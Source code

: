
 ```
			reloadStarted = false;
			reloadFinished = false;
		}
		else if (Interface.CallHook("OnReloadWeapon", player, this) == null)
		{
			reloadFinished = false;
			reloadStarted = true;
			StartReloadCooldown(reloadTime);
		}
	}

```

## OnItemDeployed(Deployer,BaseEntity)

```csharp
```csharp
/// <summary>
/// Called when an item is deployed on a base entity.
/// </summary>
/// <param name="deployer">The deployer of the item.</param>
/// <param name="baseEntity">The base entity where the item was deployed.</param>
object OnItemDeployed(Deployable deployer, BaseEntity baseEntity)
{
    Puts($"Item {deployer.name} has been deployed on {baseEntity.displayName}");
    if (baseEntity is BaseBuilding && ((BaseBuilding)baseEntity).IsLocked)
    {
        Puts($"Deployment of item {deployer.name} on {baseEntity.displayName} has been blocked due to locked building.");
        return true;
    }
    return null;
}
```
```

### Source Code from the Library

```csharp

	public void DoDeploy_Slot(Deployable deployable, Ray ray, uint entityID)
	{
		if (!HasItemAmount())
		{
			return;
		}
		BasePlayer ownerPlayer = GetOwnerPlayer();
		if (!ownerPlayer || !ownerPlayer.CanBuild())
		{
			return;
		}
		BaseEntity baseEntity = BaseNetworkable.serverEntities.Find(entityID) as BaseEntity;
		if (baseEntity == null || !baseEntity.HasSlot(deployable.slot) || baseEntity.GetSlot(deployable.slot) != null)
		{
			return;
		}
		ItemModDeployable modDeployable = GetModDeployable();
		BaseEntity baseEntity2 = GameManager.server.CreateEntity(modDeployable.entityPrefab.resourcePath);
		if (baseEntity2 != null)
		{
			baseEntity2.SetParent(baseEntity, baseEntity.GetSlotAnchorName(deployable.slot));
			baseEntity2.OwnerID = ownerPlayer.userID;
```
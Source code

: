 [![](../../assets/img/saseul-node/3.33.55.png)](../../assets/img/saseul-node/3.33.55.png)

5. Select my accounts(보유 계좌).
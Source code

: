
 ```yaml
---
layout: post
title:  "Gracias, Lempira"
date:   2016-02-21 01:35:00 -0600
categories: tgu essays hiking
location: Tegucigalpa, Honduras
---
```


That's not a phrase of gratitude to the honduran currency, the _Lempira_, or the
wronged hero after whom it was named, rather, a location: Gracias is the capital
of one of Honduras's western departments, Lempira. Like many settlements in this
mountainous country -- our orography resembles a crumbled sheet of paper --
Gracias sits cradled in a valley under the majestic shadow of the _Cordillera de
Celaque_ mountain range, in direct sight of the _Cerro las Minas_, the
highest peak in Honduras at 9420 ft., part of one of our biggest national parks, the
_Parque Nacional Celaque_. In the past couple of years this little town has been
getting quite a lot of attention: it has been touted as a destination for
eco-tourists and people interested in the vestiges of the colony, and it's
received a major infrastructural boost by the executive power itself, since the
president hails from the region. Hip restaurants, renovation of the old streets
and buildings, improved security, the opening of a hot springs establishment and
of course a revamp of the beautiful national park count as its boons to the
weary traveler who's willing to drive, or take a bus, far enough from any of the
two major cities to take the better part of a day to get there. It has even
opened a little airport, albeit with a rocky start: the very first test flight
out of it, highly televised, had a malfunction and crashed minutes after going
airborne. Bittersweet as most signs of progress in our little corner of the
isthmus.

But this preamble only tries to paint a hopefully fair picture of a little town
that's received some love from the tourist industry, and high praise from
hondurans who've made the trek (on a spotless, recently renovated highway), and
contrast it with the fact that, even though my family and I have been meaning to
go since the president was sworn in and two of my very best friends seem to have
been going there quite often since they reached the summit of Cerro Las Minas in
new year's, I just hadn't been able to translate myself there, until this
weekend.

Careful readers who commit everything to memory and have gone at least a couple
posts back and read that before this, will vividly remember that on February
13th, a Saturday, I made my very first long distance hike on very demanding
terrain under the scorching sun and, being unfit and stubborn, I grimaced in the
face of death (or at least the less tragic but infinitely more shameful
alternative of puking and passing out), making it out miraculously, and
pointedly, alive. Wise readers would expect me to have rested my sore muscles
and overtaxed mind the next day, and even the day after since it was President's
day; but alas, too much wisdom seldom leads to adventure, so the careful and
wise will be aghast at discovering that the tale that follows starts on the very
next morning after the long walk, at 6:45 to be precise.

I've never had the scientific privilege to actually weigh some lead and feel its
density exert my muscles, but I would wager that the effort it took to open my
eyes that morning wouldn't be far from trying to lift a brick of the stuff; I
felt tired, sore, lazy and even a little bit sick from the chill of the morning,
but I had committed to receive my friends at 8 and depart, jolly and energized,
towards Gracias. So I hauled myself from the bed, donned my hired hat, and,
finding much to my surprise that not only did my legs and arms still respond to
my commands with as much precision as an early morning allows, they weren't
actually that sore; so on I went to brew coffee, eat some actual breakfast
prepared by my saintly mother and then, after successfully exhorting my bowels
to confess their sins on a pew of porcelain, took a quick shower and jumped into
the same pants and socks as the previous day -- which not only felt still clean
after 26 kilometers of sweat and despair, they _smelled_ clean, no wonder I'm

▶ **Your objective**:
Looking at the entries above, can you reproduce exactly the lines from the one that holds "been going there" through the one that holds "the same pants", and only those?

▶ **Written answer**:
been going there quite often since they reached the summit of Cerro Las Minas in
new year's, I just hadn't been able to translate myself there, until this
weekend.

Careful readers who commit everything to memory and have gone at least a couple
posts back and read that before this, will vividly remember that on February
13th, a Saturday, I made my very first long distance hike on very demanding
terrain under the scorching sun and, being unfit and stubborn, I grimaced in the
face of death (or at least the less tragic but infinitely more shameful
alternative of puking and passing out), making it out miraculously, and
pointedly, alive. Wise readers would expect me to have rested my sore muscles
and overtaxed mind the next day, and even the day after since it was President's
day; but alas, too much wisdom seldom leads to adventure, so the careful and
wise will be aghast at discovering that the tale that follows starts on the very
next morning after the long walk, at 6:45 to be precise.

I've never had the scientific privilege to actually weigh some lead and feel its
density exert my muscles, but I would wager that the effort it took to open my
eyes that morning wouldn't be far from trying to lift a brick of the stuff; I
felt tired, sore, lazy and even a little bit sick from the chill of the morning,
but I had committed to receive my friends at 8 and depart, jolly and energized,
towards Gracias. So I hauled myself from the bed, donned my hired hat, and,
finding much to my surprise that not only did my legs and arms still respond to
my commands with as much precision as an early morning allows, they weren't
actually that sore; so on I went to brew coffee, eat some actual breakfast
prepared by my saintly mother and then, after successfully exhorting my bowels
to confess their sins on a pew of porcelain, took a quick shower and jumped into
the same pants and socks as the previous day -- which not only felt still clean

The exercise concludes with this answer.